* [RECORDS SUPPLIED]

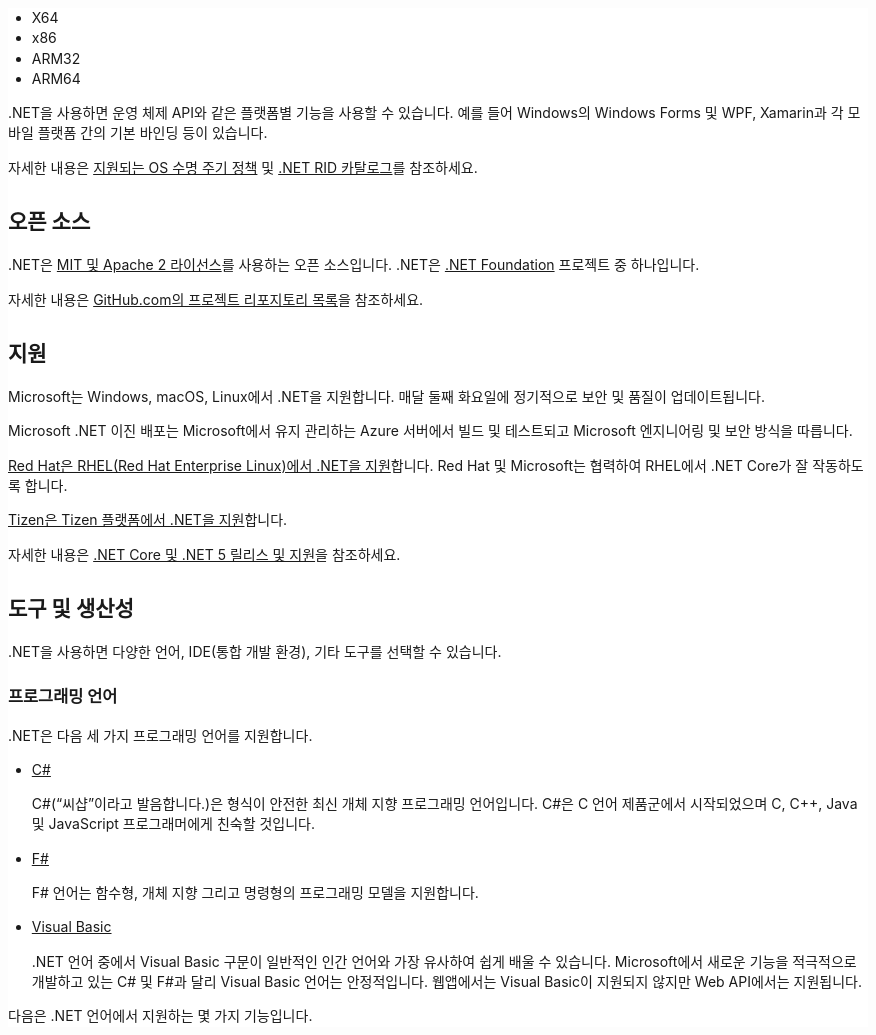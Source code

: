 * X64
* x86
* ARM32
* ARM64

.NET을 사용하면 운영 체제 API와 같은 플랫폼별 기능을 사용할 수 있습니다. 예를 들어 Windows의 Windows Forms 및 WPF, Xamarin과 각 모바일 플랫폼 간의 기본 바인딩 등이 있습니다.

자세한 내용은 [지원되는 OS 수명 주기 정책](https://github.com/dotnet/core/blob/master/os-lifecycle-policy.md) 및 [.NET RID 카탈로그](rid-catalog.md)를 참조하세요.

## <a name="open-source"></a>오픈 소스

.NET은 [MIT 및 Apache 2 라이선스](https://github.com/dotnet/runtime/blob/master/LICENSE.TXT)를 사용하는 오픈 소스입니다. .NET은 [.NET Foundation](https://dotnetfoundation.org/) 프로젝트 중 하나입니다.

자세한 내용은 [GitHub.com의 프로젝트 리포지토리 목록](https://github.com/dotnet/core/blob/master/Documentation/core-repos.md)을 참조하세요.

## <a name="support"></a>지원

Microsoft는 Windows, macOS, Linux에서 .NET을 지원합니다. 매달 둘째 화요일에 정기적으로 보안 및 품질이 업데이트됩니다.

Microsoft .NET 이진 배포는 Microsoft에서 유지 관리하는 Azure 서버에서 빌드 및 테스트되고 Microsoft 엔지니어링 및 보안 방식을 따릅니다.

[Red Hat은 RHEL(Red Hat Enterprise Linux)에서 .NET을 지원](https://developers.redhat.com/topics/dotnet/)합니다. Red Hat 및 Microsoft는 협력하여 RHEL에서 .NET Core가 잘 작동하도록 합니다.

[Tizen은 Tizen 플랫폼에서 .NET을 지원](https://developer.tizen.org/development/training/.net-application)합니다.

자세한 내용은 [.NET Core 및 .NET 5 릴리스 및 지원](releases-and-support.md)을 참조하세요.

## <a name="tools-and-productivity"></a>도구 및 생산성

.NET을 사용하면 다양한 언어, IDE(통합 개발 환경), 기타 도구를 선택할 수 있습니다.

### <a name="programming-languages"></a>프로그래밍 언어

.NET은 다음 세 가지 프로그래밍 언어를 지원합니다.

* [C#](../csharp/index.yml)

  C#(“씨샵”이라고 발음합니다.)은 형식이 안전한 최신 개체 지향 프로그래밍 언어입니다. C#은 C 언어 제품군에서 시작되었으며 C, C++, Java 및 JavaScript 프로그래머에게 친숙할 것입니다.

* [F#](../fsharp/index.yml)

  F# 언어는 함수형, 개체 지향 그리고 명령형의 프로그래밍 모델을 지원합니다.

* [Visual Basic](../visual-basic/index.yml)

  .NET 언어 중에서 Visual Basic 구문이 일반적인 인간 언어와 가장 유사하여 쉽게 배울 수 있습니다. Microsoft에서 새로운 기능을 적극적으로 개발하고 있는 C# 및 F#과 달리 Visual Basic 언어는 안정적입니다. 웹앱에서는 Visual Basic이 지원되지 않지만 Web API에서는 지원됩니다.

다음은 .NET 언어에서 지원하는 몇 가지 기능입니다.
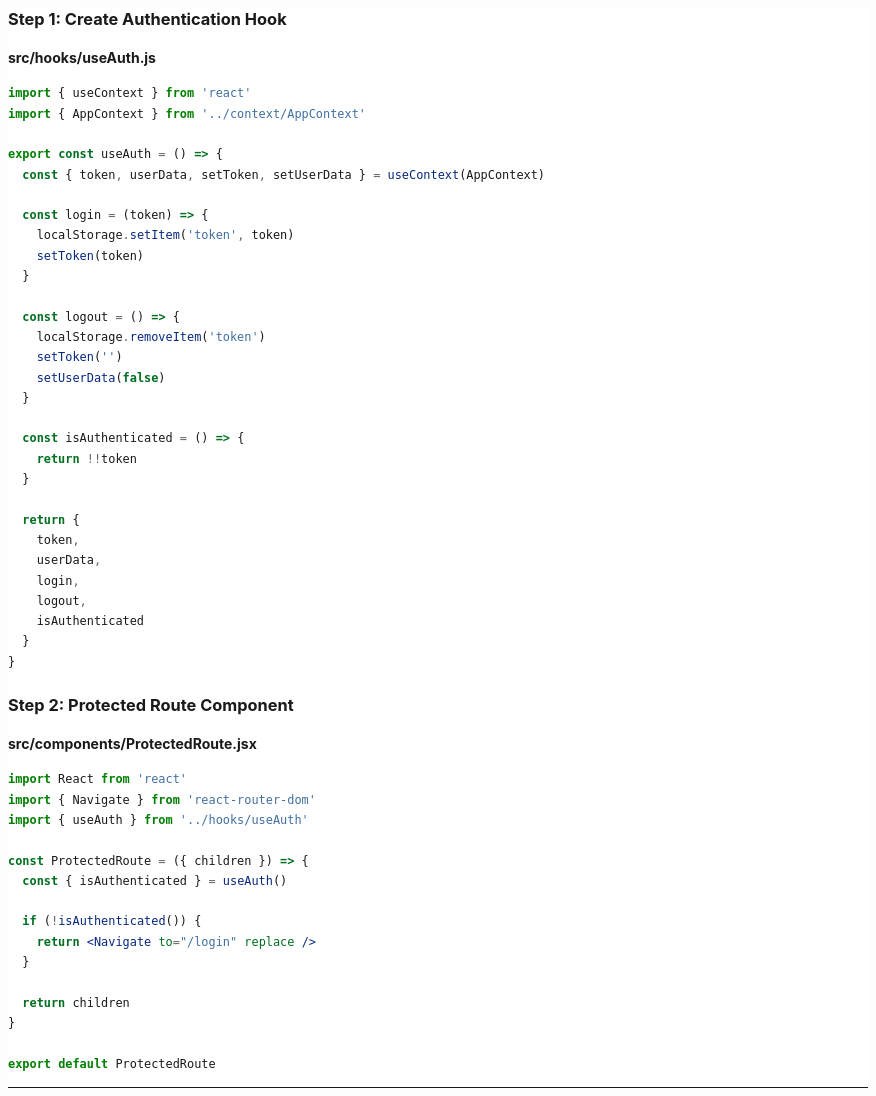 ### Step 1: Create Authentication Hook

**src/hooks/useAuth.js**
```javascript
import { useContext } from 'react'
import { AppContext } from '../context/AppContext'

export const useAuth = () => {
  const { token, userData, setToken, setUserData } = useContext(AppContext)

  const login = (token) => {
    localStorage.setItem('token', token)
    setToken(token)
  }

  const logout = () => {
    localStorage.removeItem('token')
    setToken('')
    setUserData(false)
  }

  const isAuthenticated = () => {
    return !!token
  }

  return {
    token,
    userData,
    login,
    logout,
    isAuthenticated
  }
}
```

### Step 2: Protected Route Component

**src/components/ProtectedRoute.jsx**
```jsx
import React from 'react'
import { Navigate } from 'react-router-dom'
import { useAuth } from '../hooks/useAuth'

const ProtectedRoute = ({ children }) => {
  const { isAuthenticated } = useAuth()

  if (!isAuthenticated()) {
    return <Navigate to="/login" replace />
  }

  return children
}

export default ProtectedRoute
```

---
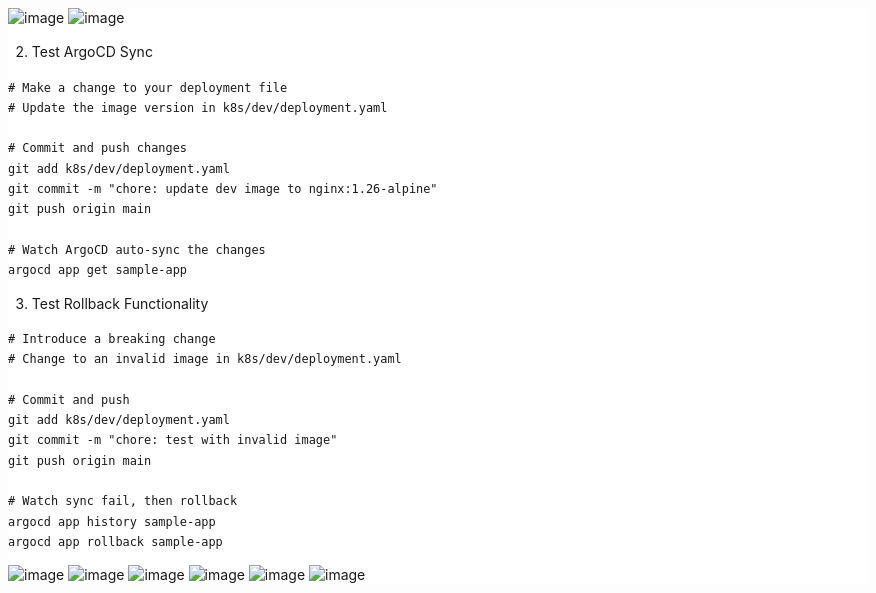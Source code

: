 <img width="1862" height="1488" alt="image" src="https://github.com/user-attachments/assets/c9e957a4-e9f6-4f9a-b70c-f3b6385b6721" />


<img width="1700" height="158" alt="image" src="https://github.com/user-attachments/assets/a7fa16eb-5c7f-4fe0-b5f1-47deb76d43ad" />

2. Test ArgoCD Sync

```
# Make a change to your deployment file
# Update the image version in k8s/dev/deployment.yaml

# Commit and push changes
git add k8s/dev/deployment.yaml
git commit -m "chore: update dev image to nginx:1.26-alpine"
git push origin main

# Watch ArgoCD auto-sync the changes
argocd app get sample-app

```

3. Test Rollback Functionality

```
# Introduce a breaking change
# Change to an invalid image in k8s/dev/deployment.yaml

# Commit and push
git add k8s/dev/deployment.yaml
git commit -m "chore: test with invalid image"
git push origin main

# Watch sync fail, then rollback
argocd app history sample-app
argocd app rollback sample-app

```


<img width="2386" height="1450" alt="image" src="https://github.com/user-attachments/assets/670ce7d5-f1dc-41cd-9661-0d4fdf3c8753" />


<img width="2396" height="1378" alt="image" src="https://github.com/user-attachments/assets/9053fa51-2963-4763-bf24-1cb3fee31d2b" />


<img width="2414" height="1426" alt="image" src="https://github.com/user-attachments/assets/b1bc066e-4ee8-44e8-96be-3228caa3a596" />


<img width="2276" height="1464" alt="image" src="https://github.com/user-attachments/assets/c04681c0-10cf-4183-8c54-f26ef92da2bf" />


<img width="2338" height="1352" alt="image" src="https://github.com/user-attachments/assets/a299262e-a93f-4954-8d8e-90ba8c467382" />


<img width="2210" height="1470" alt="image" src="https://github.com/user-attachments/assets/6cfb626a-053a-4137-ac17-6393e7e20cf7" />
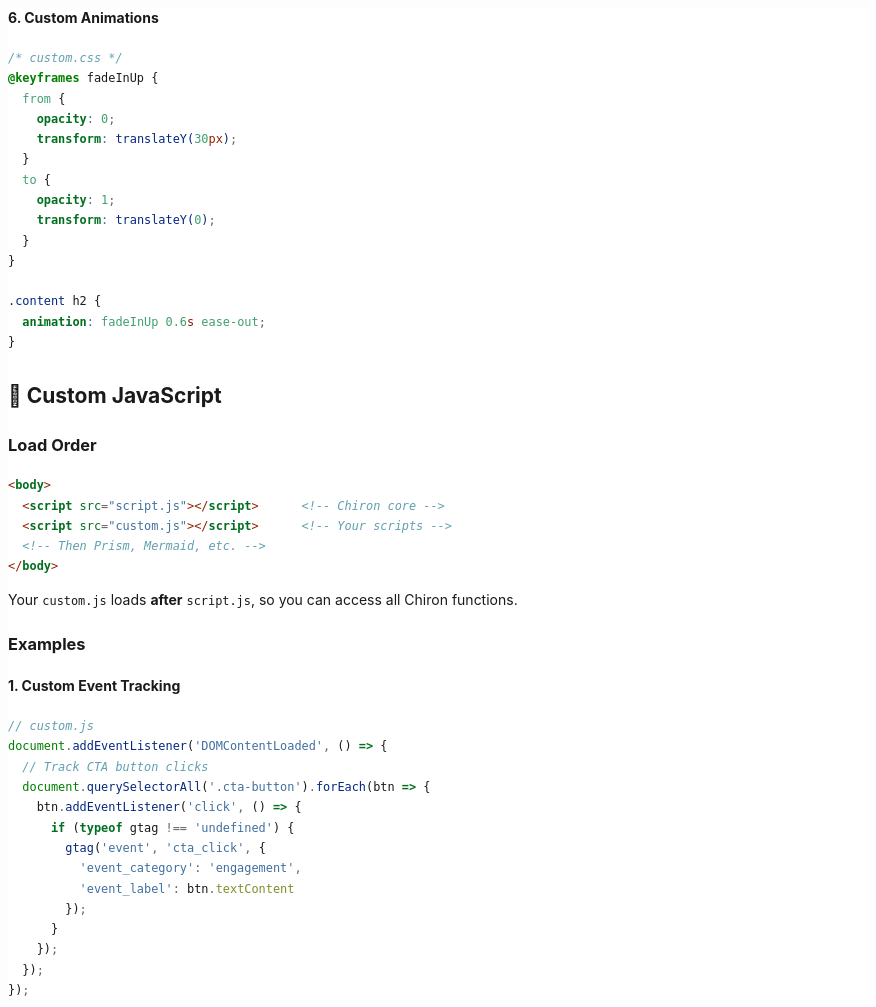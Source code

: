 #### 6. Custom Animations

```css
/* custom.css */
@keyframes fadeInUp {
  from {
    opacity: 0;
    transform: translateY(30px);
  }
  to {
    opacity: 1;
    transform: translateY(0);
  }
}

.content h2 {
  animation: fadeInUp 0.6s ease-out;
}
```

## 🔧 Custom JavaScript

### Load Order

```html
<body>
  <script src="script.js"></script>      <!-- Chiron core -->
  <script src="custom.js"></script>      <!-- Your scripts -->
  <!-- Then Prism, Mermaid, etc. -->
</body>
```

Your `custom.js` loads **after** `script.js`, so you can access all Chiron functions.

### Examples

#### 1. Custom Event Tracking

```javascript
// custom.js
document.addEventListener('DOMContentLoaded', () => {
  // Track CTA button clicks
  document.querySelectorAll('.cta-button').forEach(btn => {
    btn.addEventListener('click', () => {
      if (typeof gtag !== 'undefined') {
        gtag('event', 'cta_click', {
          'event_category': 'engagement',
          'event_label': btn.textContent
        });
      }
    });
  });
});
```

* [THE PROBLEM]
All of the entries above should be copied exactly, with the images left out.

* [RESULT FOR THIS TASK]
Source code

: * X64
* x86
* ARM32
* ARM64

.NET을 사용하면 운영 체제 API와 같은 플랫폼별 기능을 사용할 수 있습니다. 예를 들어 Windows의 Windows Forms 및 WPF, Xamarin과 각 모바일 플랫폼 간의 기본 바인딩 등이 있습니다.

자세한 내용은 [지원되는 OS 수명 주기 정책](https://github.com/dotnet/core/blob/master/os-lifecycle-policy.md) 및 [.NET RID 카탈로그](rid-catalog.md)를 참조하세요.

## <a name="open-source"></a>오픈 소스

.NET은 [MIT 및 Apache 2 라이선스](https://github.com/dotnet/runtime/blob/master/LICENSE.TXT)를 사용하는 오픈 소스입니다. .NET은 [.NET Foundation](https://dotnetfoundation.org/) 프로젝트 중 하나입니다.

자세한 내용은 [GitHub.com의 프로젝트 리포지토리 목록](https://github.com/dotnet/core/blob/master/Documentation/core-repos.md)을 참조하세요.

## <a name="support"></a>지원

Microsoft는 Windows, macOS, Linux에서 .NET을 지원합니다. 매달 둘째 화요일에 정기적으로 보안 및 품질이 업데이트됩니다.

Microsoft .NET 이진 배포는 Microsoft에서 유지 관리하는 Azure 서버에서 빌드 및 테스트되고 Microsoft 엔지니어링 및 보안 방식을 따릅니다.

[Red Hat은 RHEL(Red Hat Enterprise Linux)에서 .NET을 지원](https://developers.redhat.com/topics/dotnet/)합니다. Red Hat 및 Microsoft는 협력하여 RHEL에서 .NET Core가 잘 작동하도록 합니다.

[Tizen은 Tizen 플랫폼에서 .NET을 지원](https://developer.tizen.org/development/training/.net-application)합니다.

자세한 내용은 [.NET Core 및 .NET 5 릴리스 및 지원](releases-and-support.md)을 참조하세요.

## <a name="tools-and-productivity"></a>도구 및 생산성

.NET을 사용하면 다양한 언어, IDE(통합 개발 환경), 기타 도구를 선택할 수 있습니다.

### <a name="programming-languages"></a>프로그래밍 언어

.NET은 다음 세 가지 프로그래밍 언어를 지원합니다.

* [C#](../csharp/index.yml)

  C#(“씨샵”이라고 발음합니다.)은 형식이 안전한 최신 개체 지향 프로그래밍 언어입니다. C#은 C 언어 제품군에서 시작되었으며 C, C++, Java 및 JavaScript 프로그래머에게 친숙할 것입니다.

* [F#](../fsharp/index.yml)

  F# 언어는 함수형, 개체 지향 그리고 명령형의 프로그래밍 모델을 지원합니다.

* [Visual Basic](../visual-basic/index.yml)

  .NET 언어 중에서 Visual Basic 구문이 일반적인 인간 언어와 가장 유사하여 쉽게 배울 수 있습니다. Microsoft에서 새로운 기능을 적극적으로 개발하고 있는 C# 및 F#과 달리 Visual Basic 언어는 안정적입니다. 웹앱에서는 Visual Basic이 지원되지 않지만 Web API에서는 지원됩니다.

다음은 .NET 언어에서 지원하는 몇 가지 기능입니다.
 ### Step 1: Create Authentication Hook

**src/hooks/useAuth.js**
```javascript
import { useContext } from 'react'
import { AppContext } from '../context/AppContext'

export const useAuth = () => {
  const { token, userData, setToken, setUserData } = useContext(AppContext)

  const login = (token) => {
    localStorage.setItem('token', token)
    setToken(token)
  }

  const logout = () => {
    localStorage.removeItem('token')
    setToken('')
    setUserData(false)
  }

  const isAuthenticated = () => {
    return !!token
  }

  return {
    token,
    userData,
    login,
    logout,
    isAuthenticated
  }
}
```

### Step 2: Protected Route Component

**src/components/ProtectedRoute.jsx**
```jsx
import React from 'react'
import { Navigate } from 'react-router-dom'
import { useAuth } from '../hooks/useAuth'

const ProtectedRoute = ({ children }) => {
  const { isAuthenticated } = useAuth()

  if (!isAuthenticated()) {
    return <Navigate to="/login" replace />
  }

  return children
}

export default ProtectedRoute
```

---
Source code

: <img width="1862" height="1488" alt="image" src="https://github.com/user-attachments/assets/c9e957a4-e9f6-4f9a-b70c-f3b6385b6721" />


<img width="1700" height="158" alt="image" src="https://github.com/user-attachments/assets/a7fa16eb-5c7f-4fe0-b5f1-47deb76d43ad" />

2. Test ArgoCD Sync

```
# Make a change to your deployment file
# Update the image version in k8s/dev/deployment.yaml

# Commit and push changes
git add k8s/dev/deployment.yaml
git commit -m "chore: update dev image to nginx:1.26-alpine"
git push origin main

# Watch ArgoCD auto-sync the changes
argocd app get sample-app

```

3. Test Rollback Functionality

```
# Introduce a breaking change
# Change to an invalid image in k8s/dev/deployment.yaml

# Commit and push
git add k8s/dev/deployment.yaml
git commit -m "chore: test with invalid image"
git push origin main

# Watch sync fail, then rollback
argocd app history sample-app
argocd app rollback sample-app

```


<img width="2386" height="1450" alt="image" src="https://github.com/user-attachments/assets/670ce7d5-f1dc-41cd-9661-0d4fdf3c8753" />


<img width="2396" height="1378" alt="image" src="https://github.com/user-attachments/assets/9053fa51-2963-4763-bf24-1cb3fee31d2b" />


<img width="2414" height="1426" alt="image" src="https://github.com/user-attachments/assets/b1bc066e-4ee8-44e8-96be-3228caa3a596" />


<img width="2276" height="1464" alt="image" src="https://github.com/user-attachments/assets/c04681c0-10cf-4183-8c54-f26ef92da2bf" />


<img width="2338" height="1352" alt="image" src="https://github.com/user-attachments/assets/a299262e-a93f-4954-8d8e-90ba8c467382" />


<img width="2210" height="1470" alt="image" src="https://github.com/user-attachments/assets/6cfb626a-053a-4137-ac17-6393e7e20cf7" />
Source code

: #### 6. Custom Animations

```css
/* custom.css */
@keyframes fadeInUp {
  from {
    opacity: 0;
    transform: translateY(30px);
  }
  to {
    opacity: 1;
    transform: translateY(0);
  }
}

.content h2 {
  animation: fadeInUp 0.6s ease-out;
}
```

## 🔧 Custom JavaScript

### Load Order

```html
<body>
  <script src="script.js"></script>      <!-- Chiron core -->
  <script src="custom.js"></script>      <!-- Your scripts -->
  <!-- Then Prism, Mermaid, etc. -->
</body>
```

Your `custom.js` loads **after** `script.js`, so you can access all Chiron functions.

### Examples

#### 1. Custom Event Tracking

```javascript
// custom.js
document.addEventListener('DOMContentLoaded', () => {
  // Track CTA button clicks
  document.querySelectorAll('.cta-button').forEach(btn => {
    btn.addEventListener('click', () => {
      if (typeof gtag !== 'undefined') {
        gtag('event', 'cta_click', {
          'event_category': 'engagement',
          'event_label': btn.textContent
        });
      }
    });
  });
});
```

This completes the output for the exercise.